Pd_xAu_100-x nanoparticle (NP) catalysts with well-defined morphologies and compositions can be rapidly prepared using a simple microwave-assisted synthetic approach. Common Pd(II) and Au(III) precursors are coreduced in ethylene glycol to give small and nearly monodisperse (2.5 ± 0.6 nm) NPs with homogeneously alloyed structures in less than 300 s at 150 °C. A comparison of the nucleation and growth processes responsible for the formation of PdAuNPs by microwave and conventional methods revealed faster and more reproducible product formation under microwave-assisted heating. Pd-rich NPs were rapidly formed, into which Au atoms were subsequently incorporated to give the alloyed NPs. The value of x in the Pd_xAu_100-xNPs obtained can be finely controlled, allowing the surface electronic structure of the NPs to be broadly tuned. This permits model heterogeneous reaction studies, in which catalytic reactivity can be directly related to Pd:Au composition.
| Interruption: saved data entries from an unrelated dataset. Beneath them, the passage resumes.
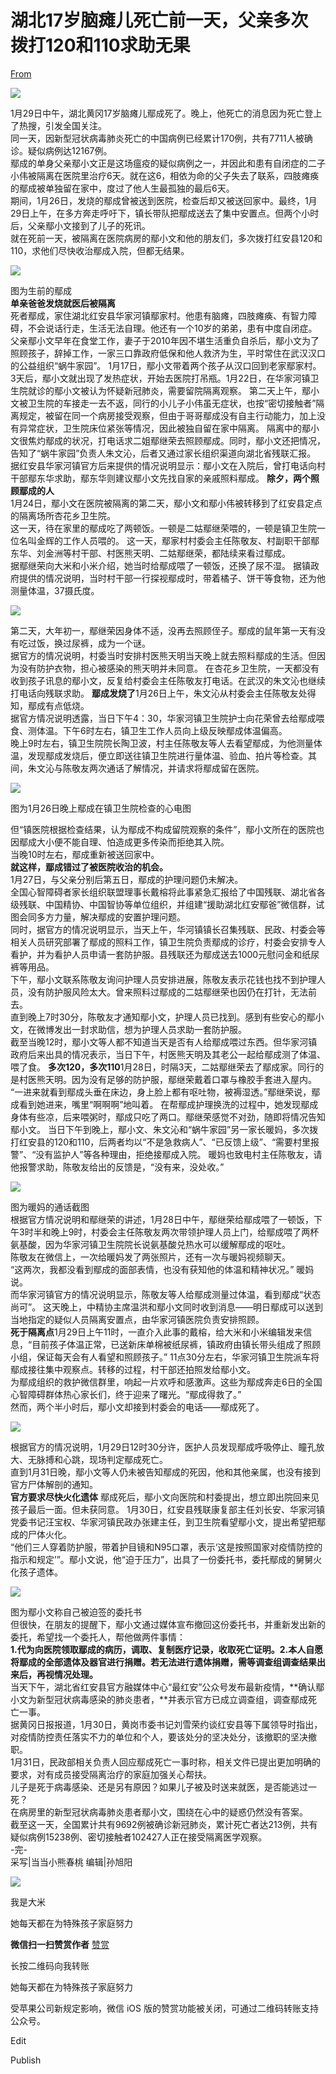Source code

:# 湖北17岁脑瘫儿死亡前一天，父亲多次拨打120和110求助无果

[From](https://mp.weixin.qq.com/s/_kgcFgzKW_tPNuzXlLVllg)  

![](https://res.cloudinary.com/dqvsulqdb/image/upload/v1580995645/gqxktkzr5dhydxnb1qwg.jpg)

1月29日中午，湖北黄冈17岁脑瘫儿鄢成死了。晚上，他死亡的消息因为死亡登上了热搜，引发全国关注。  
同一天，因新型冠状病毒肺炎死亡的中国病例已经累计170例，共有7711人被确诊。疑似病例达12167例。  
鄢成的单身父亲鄢小文正是这场瘟疫的疑似病例之一，并因此和患有自闭症的二子小伟被隔离在医院里治疗6天。就在这6，相依为命的父子失去了联系，四肢瘫痪的鄢成被单独留在家中，度过了他人生最孤独的最后6天。  
期间，1月26日，发烧的鄢成曾被送到医院，检查后却又被送回家中。最终，1月29日上午，在多方奔走呼吁下，镇长带队把鄢成送去了集中安置点。但两个小时后，父亲鄢小文接到了儿子的死讯。  
就在死前一天，被隔离在医院病房的鄢小文和他的朋友们，多次拨打红安县120和110，求他们尽快收治鄢成入院，但都无结果。  

![](https://res.cloudinary.com/dqvsulqdb/image/upload/v1580995645/aryryyq0xom4tvwmbbwg.jpg)

图为生前的鄢成  
**单亲爸爸发烧就医后被隔离**  
死者鄢成，家住湖北红安县华家河镇鄢家村。他患有脑瘫，四肢瘫痪、有智力障碍，不会说话行走，生活无法自理。他还有一个10岁的弟弟，患有中度自闭症。 父亲鄢小文早年在食堂工作，妻子于2010年因不堪生活重负自杀后，鄢小文为了照顾孩子，辞掉工作，一家三口靠政府低保和他人救济为生，平时常住在武汉汉口的公益组织“蜗牛家园”。 1月17日，鄢小文带着两个孩子从汉口回到老家鄢家村。3天后，鄢小文就出现了发热症状，开始去医院打吊瓶。1月22日，在华家河镇卫生院就诊的鄢小文被认为怀疑新冠肺炎，需要留院隔离观察。 第二天上午，鄢小文被卫生院的车接走一去不返，同行的小儿子小伟虽无症状，也按“密切接触者”隔离规定，被留在同一个病房接受观察，但由于哥哥鄢成没有自主行动能力，加上没有异常症状，卫生院床位紧张等情况，因此被独自留在家中隔离。 隔离中的鄢小文很焦灼鄢成的状况，打电话求二姐鄢继荣去照顾鄢成。同时，鄢小文还把情况，告知了“蜗牛家园”负责人朱文沁，后者又通过家长组织渠道向湖北省残联汇报。 据红安县华家河镇官方后来提供的情况说明显示：鄢小文在入院后，曾打电话向村干部鄢东华求助，鄢东华则建议鄢小文先找自家的亲戚照料鄢成。 **除夕，两个照顾鄢成的人**  
1月24日，鄢小文在医院被隔离的第二天，鄢小文和鄢小伟被转移到了红安县定点的隔离场所杏花乡卫生院。  
这一天，待在家里的鄢成吃了两顿饭。一顿是二姑鄢继荣喂的，一顿是镇卫生院一位名叫金辉的工作人员喂的。 这一天，鄢家村村委会主任陈敬友、村副职干部鄢东华、刘金洲等村干部、村医熊天明、二姑鄢继荣，都陆续来看过鄢成。  
据鄢继荣向大米和小米介绍，她当时给鄢成喂了一顿饭，还换了尿不湿。 据镇政府提供的情况说明，当时村干部一行探视鄢成时，带着橘子、饼干等食物，还为他测量体温，37摄氏度。  

![](https://res.cloudinary.com/dqvsulqdb/image/upload/v1580995646/qvpxg80gbxvsmm5reolk.jpg)

第二天，大年初一，鄢继荣因身体不适，没再去照顾侄子。鄢成的鼠年第一天有没有吃过饭，换过尿裤，成为一个谜。  
据官方的情况说明，村委当时安排村医熊天明当天晚上就去照料鄢成的生活。但因为没有防护衣物，担心被感染的熊天明并未同意。 在杏花乡卫生院，一天都没有收到孩子讯息的鄢小文，反复给村委会主任陈敬友打电话。在武汉的朱文沁也继续打电话向残联求助。 **鄢成发烧了**1月26日上午，朱文沁从村委会主任陈敬友处得知，鄢成有点低烧。  
据官方情况说明透露，当日下午4：30，华家河镇卫生院护士向花荣曾去给鄢成喂食、测体温。下午6时左右，镇卫生工作人员向上级反映鄢成体温偏高。  
晚上9时左右，镇卫生院院长陶卫波，村主任陈敬友等人去看望鄢成，为他测量体温，发现鄢成发烧后，便立即送往镇卫生院进行量体温、验血、拍片等检查。其间，朱文沁与陈敬友两次通话了解情况，并请求将鄢成留在医院。  

![](https://res.cloudinary.com/dqvsulqdb/image/upload/v1580995647/ydbj7swoxtte35ihzltd.jpg)

图为1月26日晚上鄢成在镇卫生院检查的心电图

但“镇医院根据检查结果，认为鄢成不构成留院观察的条件”，鄢小文所在的医院也因鄢成大小便不能自理、怕造成更多传染而拒绝其入院。  
当晚10时左右，鄢成重新被送回家中。  
**就这样，鄢成错过了被医院收治的机会。**  
1月27日，与父亲分别后第五日，鄢成的护理问题仍未解决。  
全国心智障碍者家长组织联盟理事长戴榕将此事紧急汇报给了中国残联、湖北省各级残联、中国精协、中国智协等单位组织，并组建“援助湖北红安鄢爸”微信群，试图会同多方力量，解决鄢成的安置护理问题。  
同时，据官方的情况说明显示，当天上午，华河镇镇长召集残联、民政、村委会等相关人员研究部署了鄢成的照料工作，镇卫生院负责鄢成的诊疗，村委会安排专人看护，并为看护人员申请一套防护服。县残联还为鄢成送去1000元慰问金和纸尿裤等用品。  
下午，鄢小文联系陈敬友询问护理人员安排进展，陈敬友表示花钱也找不到护理人员，没有防护服风险太大。曾来照料过鄢成的二姑鄢继荣也因仍在打针，无法前去。  
直到晚上7时30分，陈敬友才通知鄢小文，护理人员已找到。感到有些安心的鄢小文，在微博发出一封求助信，想为护理人员求助一套防护服。  
截至当晚12时，鄢小文等人都不知道当天是否有人给鄢成喂过东西。但华家河镇政府后来出具的情况表示，当日下午，村医熊天明及其老公一起给鄢成测了体温、喂了食。 **多次120，多次110**1月28日，时隔3天，二姑鄢继荣去了鄢成家。同行的是村医熊天明。因为没有足够的防护服，鄢继荣戴着口罩与橡胶手套进入屋内。  
“一进来就看到鄢成头垂在床边，身上脸上都有呕吐物，被褥湿透。”鄢继荣说，鄢成看到她进来，嘴里“啊啊啊”地叫着。 在帮鄢成护理换洗的过程中，她发现鄢成身体有些凉，后来喂粥时，鄢成只吃了两口。鄢继荣感觉不对劲，随即将情况告知鄢小文。 当日下午到晚上，鄢小文、朱文沁和“蜗牛家园”另一家长暖妈，多次拨打红安县的120和110，后两者均以“不是急救病人”、“已反馈上级”、“需要村里报警”、“没有监护人”等各种理由，拒绝接鄢成入院。 暖妈也致电村主任陈敬友，请他报警求助，陈敬友给出的反馈是，“没有来，没处收。”  

![](https://res.cloudinary.com/dqvsulqdb/image/upload/v1580995648/zyfhxoq01fywxvt42gkk.jpg)

图为暖妈的通话截图  
根据官方情况说明和鄢继荣的讲述，1月28日中午，鄢继荣给鄢成喂了一顿饭，下午3时半和晚上9时，村委会主任陈敬友两次带领护理人员上门，给鄢成喂了两杯氨基酸，因为华家河镇卫生院院长说氨基酸兑热水可以缓解鄢成的呕吐。  
陈敬友在微信上，一次给暖妈发了两张照片，还有一次与暖妈视频聊天。  
“这两次，我都没看到鄢成的面部表情，也没有获知他的体温和精神状况。” 暖妈说。  
而华家河镇官方的情况说明显示，陈敬友等人给鄢成测量过体温，看到鄢成“状态尚可”。 这天晚上，中精协主席温洪和鄢小文同时收到消息——明日鄢成可以送到当地指定的疑似人员隔离安置点，由华家河镇医院负责安排照顾。  
**死于隔离点**1月29日上午11时，一直介入此事的戴榕，给大米和小米编辑发来信息，“目前孩子体温正常，已送新床单棉被纸尿裤，镇政府由镇长带头组成了照顾小组，保证每天会有人看望和照顾孩子。” 11点30分左右，华家河镇卫生院派车将鄢成接往集中观察点。转移的过程，村干部还拍照发给鄢小文。  
为鄢成组织的救护微信群里，响起一片欢呼和感激声。这些为鄢成奔走6日的全国心智障碍群体热心家长们，终于迎来了曙光。“鄢成得救了。”  
然而，两个半小时后，鄢小文却接到村委会的电话——鄢成死了。  

![](https://res.cloudinary.com/dqvsulqdb/image/upload/v1580995649/alzr90sdpcfr5rvk28ij.jpg)

根据官方的情况说明，1月29日12时30分许，医护人员发现鄢成呼吸停止、瞳孔放大、无脉搏和心跳，现场判定鄢成死亡。  
直到1月31日晚，鄢小文等人仍未被告知鄢成的死因，他和其他亲属，也没有接到官方尸体解剖的通知。  
**官方要求尽快火化遗体** 鄢成死后，鄢小文向医院和村委提出，想立即出院回来见孩子最后一面。但未获同意。 1月30日，红安县残联康复部主任刘长安、华家河镇党委书记汪宝权、华家河镇民政办张建主任，到卫生院看望鄢小文，提出希望把鄢成的尸体火化。  
“他们三人穿着防护服，带着护目镜和N95口罩，表示‘这是按照国家对疫情防控的指示和规定’”。鄢小文说，他“迫于压力”，出具了一份委托书，委托鄢成的舅舅火化孩子遗体。  

![](https://res.cloudinary.com/dqvsulqdb/image/upload/v1580995650/gpzodya0gt62p0h3lkze.jpg)

图为鄢小文称自己被迫签的委托书  
但很快，在朋友的提醒下，鄢小文通过媒体宣布撤回这份委托书，并重新发出新的委托，希望找一个委托人，帮他做两件事情：  
**1.代为向医院领取鄢成的病历，调取、复制医疗记录，收取死亡证明。2.本人自愿将鄢成的全部遗体及器官进行捐赠。若无法进行遗体捐赠，需等调查组调查结果出来后，再视情况处理。**  
当天下午，湖北省红安县官方融媒体中心“最红安”公众号发布最新疫情，**确认鄢小文为新型冠状病毒感染的肺炎患者，**并表示官方已成立调查组，调查鄢成死亡一事。  
据黄冈日报报道，1月30日，黄岗市委书记刘雪荣约谈红安县等下属领导时指出，对疫情防控责任落实不力的单位和个人，要该处分的坚决处分，该撤职的坚决撤职。  
1月31日，民政部相关负责人回应鄢成死亡一事时称，相关文件已提出更加明确的要求，对有成员接受隔离治疗的家庭加强关心帮扶。  
儿子是死于病毒感染、还是另有原因？如果儿子被及时送来就医，是否能逃过一死？  
在病房里的新型冠状病毒肺炎患者鄢小文，围绕在心中的疑惑仍然没有答案。  
截至这一天，全国累计共有9692例被确诊新冠肺炎，累计死亡者达213例，共有疑似病例15238例、密切接触者102427人正在接受隔离医学观察。  
-完-  
采写|当当小熊春桃 编辑|孙旭阳  

![](https://res.cloudinary.com/dqvsulqdb/image/upload/v1580995651/ktppasxhyfnkiueechfu.jpg)

我是大米

她每天都在为特殊孩子家庭努力

**微信扫一扫赞赏作者** [赞赏](##)

长按二维码向我转账

她每天都在为特殊孩子家庭努力

受苹果公司新规定影响，微信 iOS 版的赞赏功能被关闭，可通过二维码转账支持公众号。

Edit

Publish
Vapor-phase alkene hydrogenation studies using a series of PdAuNPs with varying compositions revealed that Pd₅₉Au₄₁NPs were catalytically the most active. Detailed theoretical studies of the entire hydrogenation reaction catalyzed at randomly alloyed PdAu surfaces were performed using a density functional theory (DFT) approach. Local ensemble effects and longer range electronic effects in the alloys were considered, leading to a prediction for optimal hydrogenation activity by Pd₅₇Au₄₃NPs. PdAuNPs obtained from microwave-assisted syntheses were also found to be more highly active than analogous NPs prepared conventionally. Quantitative solution-state ¹H NMR studies suggest that significantly less PVP was incorporated into PdAuNPs synthesized under microwave heating.